Document images with source code
Segment Open

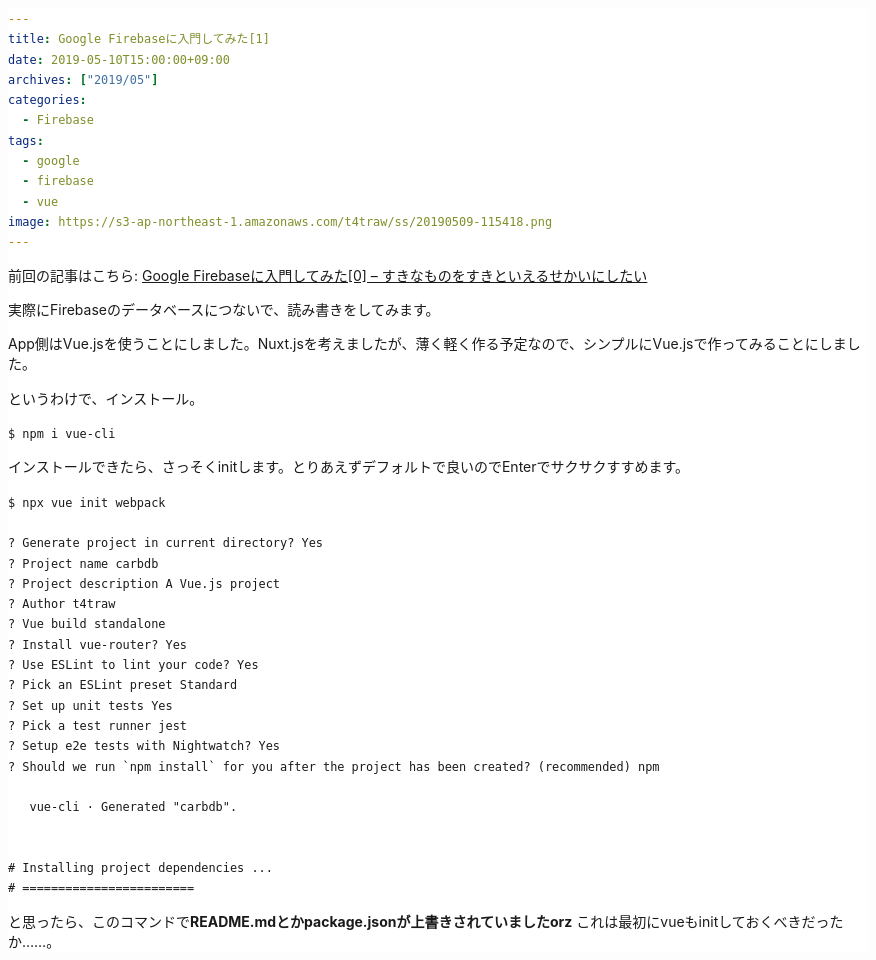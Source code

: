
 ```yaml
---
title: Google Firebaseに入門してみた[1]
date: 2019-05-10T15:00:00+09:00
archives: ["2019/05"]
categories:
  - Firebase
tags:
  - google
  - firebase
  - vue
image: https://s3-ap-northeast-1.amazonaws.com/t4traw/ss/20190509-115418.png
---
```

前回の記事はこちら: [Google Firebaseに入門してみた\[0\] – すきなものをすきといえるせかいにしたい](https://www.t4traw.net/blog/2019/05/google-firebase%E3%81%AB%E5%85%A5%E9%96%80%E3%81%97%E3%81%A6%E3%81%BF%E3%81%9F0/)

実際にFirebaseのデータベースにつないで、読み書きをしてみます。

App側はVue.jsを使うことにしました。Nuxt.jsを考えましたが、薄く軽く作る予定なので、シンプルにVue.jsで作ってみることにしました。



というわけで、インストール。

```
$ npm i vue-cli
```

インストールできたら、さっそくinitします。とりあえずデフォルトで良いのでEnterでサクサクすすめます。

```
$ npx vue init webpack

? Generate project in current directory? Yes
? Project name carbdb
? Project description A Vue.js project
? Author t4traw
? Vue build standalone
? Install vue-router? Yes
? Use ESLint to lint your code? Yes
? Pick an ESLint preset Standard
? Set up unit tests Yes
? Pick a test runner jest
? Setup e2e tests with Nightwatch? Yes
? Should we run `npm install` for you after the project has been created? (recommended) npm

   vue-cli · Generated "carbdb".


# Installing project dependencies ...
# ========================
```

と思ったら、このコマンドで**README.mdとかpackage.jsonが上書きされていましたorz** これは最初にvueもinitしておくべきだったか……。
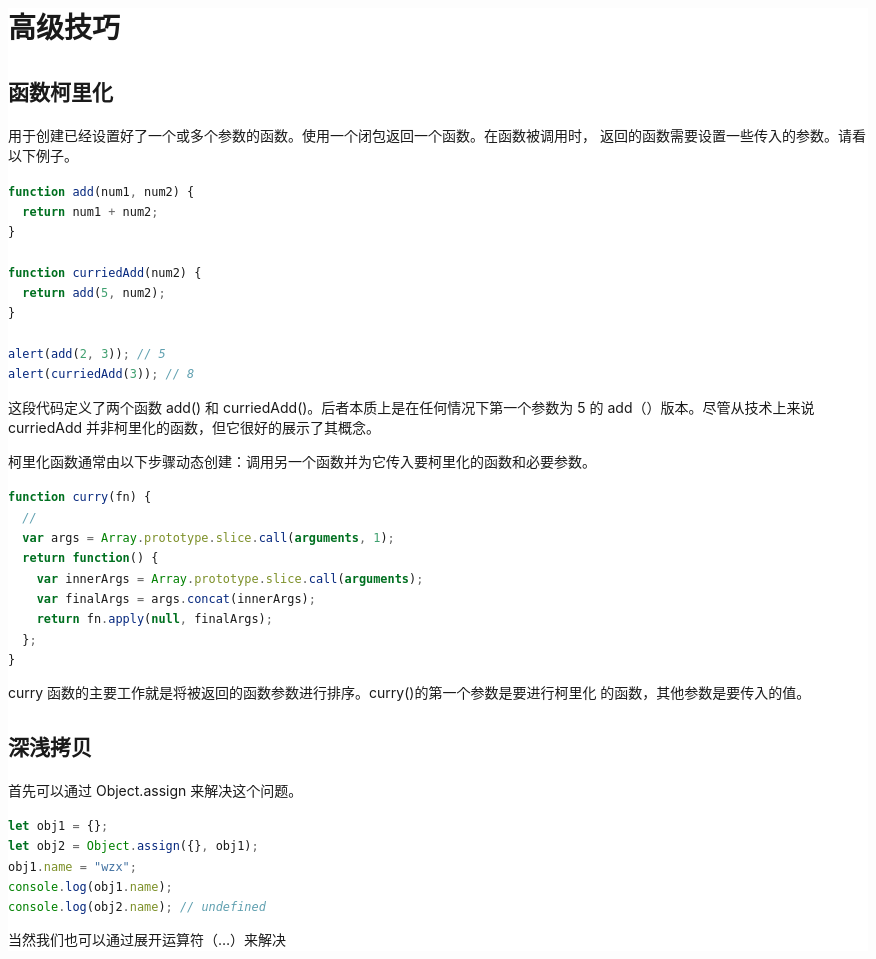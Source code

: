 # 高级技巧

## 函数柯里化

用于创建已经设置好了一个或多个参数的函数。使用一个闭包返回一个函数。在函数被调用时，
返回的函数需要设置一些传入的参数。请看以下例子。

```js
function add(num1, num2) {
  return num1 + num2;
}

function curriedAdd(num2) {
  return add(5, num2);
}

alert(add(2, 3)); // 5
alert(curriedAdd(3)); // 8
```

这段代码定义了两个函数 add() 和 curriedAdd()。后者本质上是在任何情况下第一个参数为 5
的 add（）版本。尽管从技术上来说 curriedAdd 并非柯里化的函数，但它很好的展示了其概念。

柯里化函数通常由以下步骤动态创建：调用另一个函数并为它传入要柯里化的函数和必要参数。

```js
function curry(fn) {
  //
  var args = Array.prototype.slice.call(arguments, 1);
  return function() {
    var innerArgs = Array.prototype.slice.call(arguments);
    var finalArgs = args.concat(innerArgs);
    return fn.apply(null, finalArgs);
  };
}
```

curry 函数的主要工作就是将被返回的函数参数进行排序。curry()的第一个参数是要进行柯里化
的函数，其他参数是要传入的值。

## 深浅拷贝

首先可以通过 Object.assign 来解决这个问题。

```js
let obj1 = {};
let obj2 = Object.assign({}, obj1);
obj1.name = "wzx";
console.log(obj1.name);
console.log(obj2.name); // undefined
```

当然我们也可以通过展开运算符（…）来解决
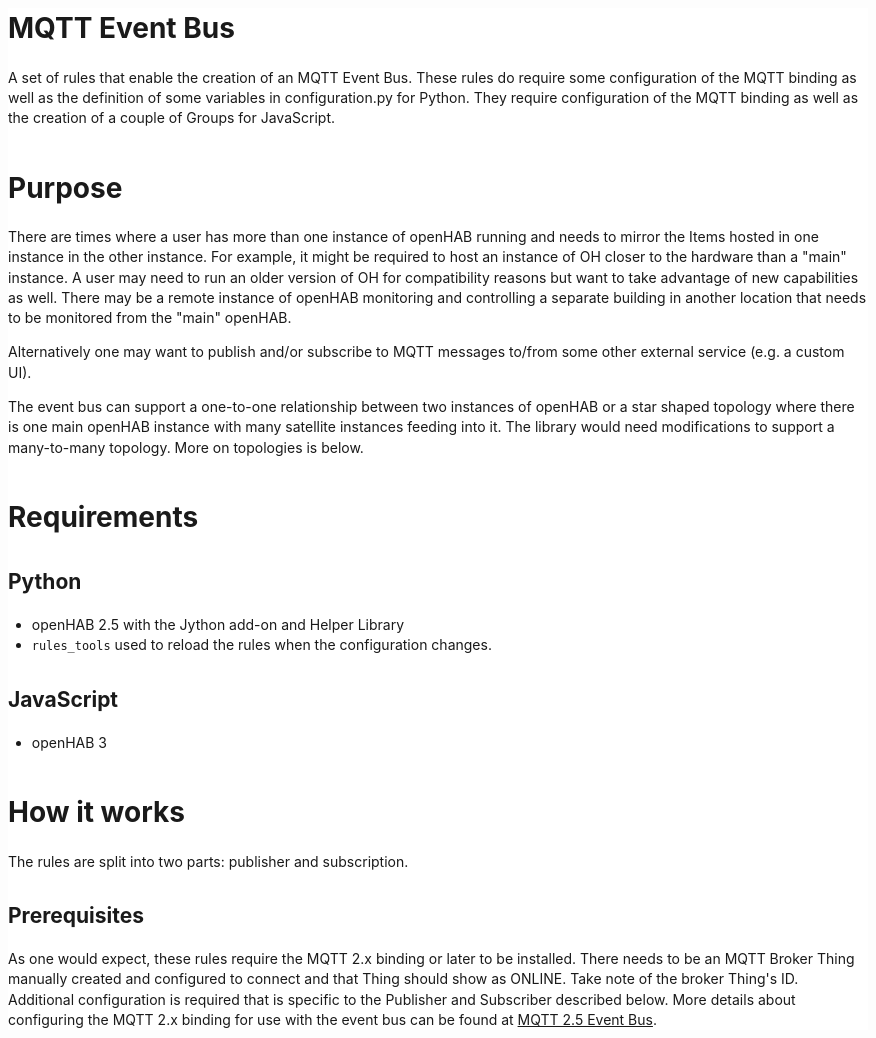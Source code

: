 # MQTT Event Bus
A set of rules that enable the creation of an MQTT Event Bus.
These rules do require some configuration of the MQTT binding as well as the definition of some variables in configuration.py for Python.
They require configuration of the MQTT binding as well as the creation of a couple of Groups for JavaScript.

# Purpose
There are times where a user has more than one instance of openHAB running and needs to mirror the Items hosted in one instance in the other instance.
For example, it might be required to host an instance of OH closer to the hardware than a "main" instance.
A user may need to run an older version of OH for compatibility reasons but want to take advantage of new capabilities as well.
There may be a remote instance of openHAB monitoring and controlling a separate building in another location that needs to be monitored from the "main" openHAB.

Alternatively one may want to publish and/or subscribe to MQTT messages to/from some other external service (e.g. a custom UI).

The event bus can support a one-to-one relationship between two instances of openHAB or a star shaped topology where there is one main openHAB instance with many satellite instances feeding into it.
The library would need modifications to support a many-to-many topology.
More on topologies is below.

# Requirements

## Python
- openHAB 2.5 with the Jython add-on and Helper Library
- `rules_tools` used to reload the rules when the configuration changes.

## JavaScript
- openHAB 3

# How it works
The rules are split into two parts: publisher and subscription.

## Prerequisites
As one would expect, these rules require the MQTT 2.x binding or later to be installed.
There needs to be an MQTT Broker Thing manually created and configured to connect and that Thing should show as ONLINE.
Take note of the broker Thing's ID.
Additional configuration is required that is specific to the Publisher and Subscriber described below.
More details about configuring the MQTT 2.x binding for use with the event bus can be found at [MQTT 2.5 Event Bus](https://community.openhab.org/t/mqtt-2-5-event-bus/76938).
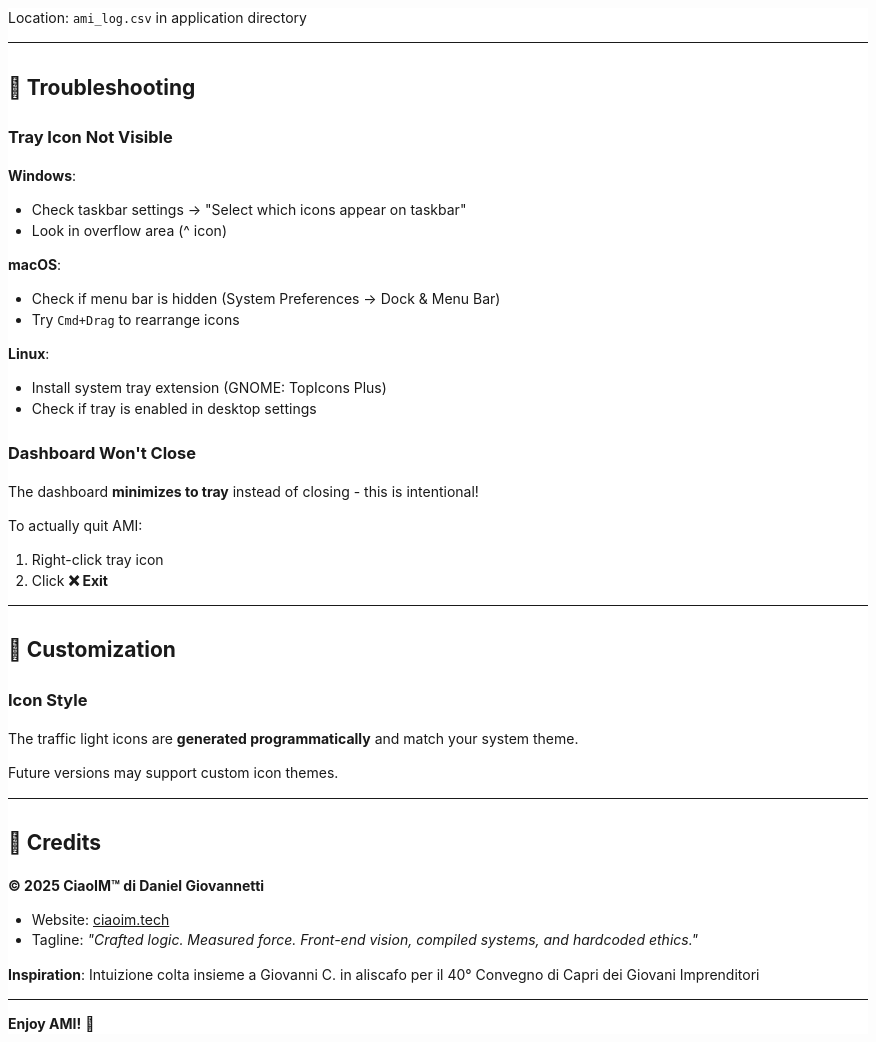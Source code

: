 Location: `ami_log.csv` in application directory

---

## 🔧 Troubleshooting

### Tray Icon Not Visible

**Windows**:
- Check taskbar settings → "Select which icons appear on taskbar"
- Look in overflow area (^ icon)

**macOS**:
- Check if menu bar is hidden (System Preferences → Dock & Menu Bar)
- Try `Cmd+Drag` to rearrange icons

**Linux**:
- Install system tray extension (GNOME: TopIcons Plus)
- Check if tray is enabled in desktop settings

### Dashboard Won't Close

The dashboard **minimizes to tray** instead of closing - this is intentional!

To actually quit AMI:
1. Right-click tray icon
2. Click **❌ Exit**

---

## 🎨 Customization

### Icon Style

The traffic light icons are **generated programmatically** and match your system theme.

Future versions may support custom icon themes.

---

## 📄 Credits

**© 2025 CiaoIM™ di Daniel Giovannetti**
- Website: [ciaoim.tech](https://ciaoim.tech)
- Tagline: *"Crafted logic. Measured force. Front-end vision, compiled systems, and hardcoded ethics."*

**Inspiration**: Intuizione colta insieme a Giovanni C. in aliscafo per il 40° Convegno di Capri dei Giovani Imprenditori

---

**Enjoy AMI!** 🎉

Segment Closed

Output the lines above in full and exactly as given, omitting any pictures.

### [Expected answer]
Source code

:
 ```yaml
---
title: Google Firebaseに入門してみた[1]
date: 2019-05-10T15:00:00+09:00
archives: ["2019/05"]
categories:
  - Firebase
tags:
  - google
  - firebase
  - vue
image: https://s3-ap-northeast-1.amazonaws.com/t4traw/ss/20190509-115418.png
---
```

前回の記事はこちら: [Google Firebaseに入門してみた\[0\] – すきなものをすきといえるせかいにしたい](https://www.t4traw.net/blog/2019/05/google-firebase%E3%81%AB%E5%85%A5%E9%96%80%E3%81%97%E3%81%A6%E3%81%BF%E3%81%9F0/)

実際にFirebaseのデータベースにつないで、読み書きをしてみます。

App側はVue.jsを使うことにしました。Nuxt.jsを考えましたが、薄く軽く作る予定なので、シンプルにVue.jsで作ってみることにしました。



というわけで、インストール。

```
$ npm i vue-cli
```

インストールできたら、さっそくinitします。とりあえずデフォルトで良いのでEnterでサクサクすすめます。

```
$ npx vue init webpack

? Generate project in current directory? Yes
? Project name carbdb
? Project description A Vue.js project
? Author t4traw
? Vue build standalone
? Install vue-router? Yes
? Use ESLint to lint your code? Yes
? Pick an ESLint preset Standard
? Set up unit tests Yes
? Pick a test runner jest
? Setup e2e tests with Nightwatch? Yes
? Should we run `npm install` for you after the project has been created? (recommended) npm

   vue-cli · Generated "carbdb".


# Installing project dependencies ...
# ========================
```

と思ったら、このコマンドで**README.mdとかpackage.jsonが上書きされていましたorz** これは最初にvueもinitしておくべきだったか……。
Source code

: # 高级技巧

## 函数柯里化

用于创建已经设置好了一个或多个参数的函数。使用一个闭包返回一个函数。在函数被调用时，
返回的函数需要设置一些传入的参数。请看以下例子。

```js
function add(num1, num2) {
  return num1 + num2;
}

function curriedAdd(num2) {
  return add(5, num2);
}

alert(add(2, 3)); // 5
alert(curriedAdd(3)); // 8
```

这段代码定义了两个函数 add() 和 curriedAdd()。后者本质上是在任何情况下第一个参数为 5
的 add（）版本。尽管从技术上来说 curriedAdd 并非柯里化的函数，但它很好的展示了其概念。

柯里化函数通常由以下步骤动态创建：调用另一个函数并为它传入要柯里化的函数和必要参数。

```js
function curry(fn) {
  //
  var args = Array.prototype.slice.call(arguments, 1);
  return function() {
    var innerArgs = Array.prototype.slice.call(arguments);
    var finalArgs = args.concat(innerArgs);
    return fn.apply(null, finalArgs);
  };
}
```

curry 函数的主要工作就是将被返回的函数参数进行排序。curry()的第一个参数是要进行柯里化
的函数，其他参数是要传入的值。

## 深浅拷贝

首先可以通过 Object.assign 来解决这个问题。

```js
let obj1 = {};
let obj2 = Object.assign({}, obj1);
obj1.name = "wzx";
console.log(obj1.name);
console.log(obj2.name); // undefined
```

当然我们也可以通过展开运算符（…）来解决
Source code

: # MQTT Event Bus
A set of rules that enable the creation of an MQTT Event Bus.
These rules do require some configuration of the MQTT binding as well as the definition of some variables in configuration.py for Python.
They require configuration of the MQTT binding as well as the creation of a couple of Groups for JavaScript.

# Purpose
There are times where a user has more than one instance of openHAB running and needs to mirror the Items hosted in one instance in the other instance.
For example, it might be required to host an instance of OH closer to the hardware than a "main" instance.
A user may need to run an older version of OH for compatibility reasons but want to take advantage of new capabilities as well.
There may be a remote instance of openHAB monitoring and controlling a separate building in another location that needs to be monitored from the "main" openHAB.

Alternatively one may want to publish and/or subscribe to MQTT messages to/from some other external service (e.g. a custom UI).

The event bus can support a one-to-one relationship between two instances of openHAB or a star shaped topology where there is one main openHAB instance with many satellite instances feeding into it.
The library would need modifications to support a many-to-many topology.
More on topologies is below.

# Requirements

## Python
- openHAB 2.5 with the Jython add-on and Helper Library
- `rules_tools` used to reload the rules when the configuration changes.

## JavaScript
- openHAB 3

# How it works
The rules are split into two parts: publisher and subscription.

## Prerequisites
As one would expect, these rules require the MQTT 2.x binding or later to be installed.
There needs to be an MQTT Broker Thing manually created and configured to connect and that Thing should show as ONLINE.
Take note of the broker Thing's ID.
Additional configuration is required that is specific to the Publisher and Subscriber described below.
More details about configuring the MQTT 2.x binding for use with the event bus can be found at [MQTT 2.5 Event Bus](https://community.openhab.org/t/mqtt-2-5-event-bus/76938).
Source code

: Location: `ami_log.csv` in application directory

---

## 🔧 Troubleshooting

### Tray Icon Not Visible

**Windows**:
- Check taskbar settings → "Select which icons appear on taskbar"
- Look in overflow area (^ icon)

**macOS**:
- Check if menu bar is hidden (System Preferences → Dock & Menu Bar)
- Try `Cmd+Drag` to rearrange icons

**Linux**:
- Install system tray extension (GNOME: TopIcons Plus)
- Check if tray is enabled in desktop settings

### Dashboard Won't Close

The dashboard **minimizes to tray** instead of closing - this is intentional!

To actually quit AMI:
1. Right-click tray icon
2. Click **❌ Exit**

---

## 🎨 Customization

### Icon Style

The traffic light icons are **generated programmatically** and match your system theme.

Future versions may support custom icon themes.

---

## 📄 Credits

**© 2025 CiaoIM™ di Daniel Giovannetti**
- Website: [ciaoim.tech](https://ciaoim.tech)
- Tagline: *"Crafted logic. Measured force. Front-end vision, compiled systems, and hardcoded ethics."*

**Inspiration**: Intuizione colta insieme a Giovanni C. in aliscafo per il 40° Convegno di Capri dei Giovani Imprenditori

---

**Enjoy AMI!** 🎉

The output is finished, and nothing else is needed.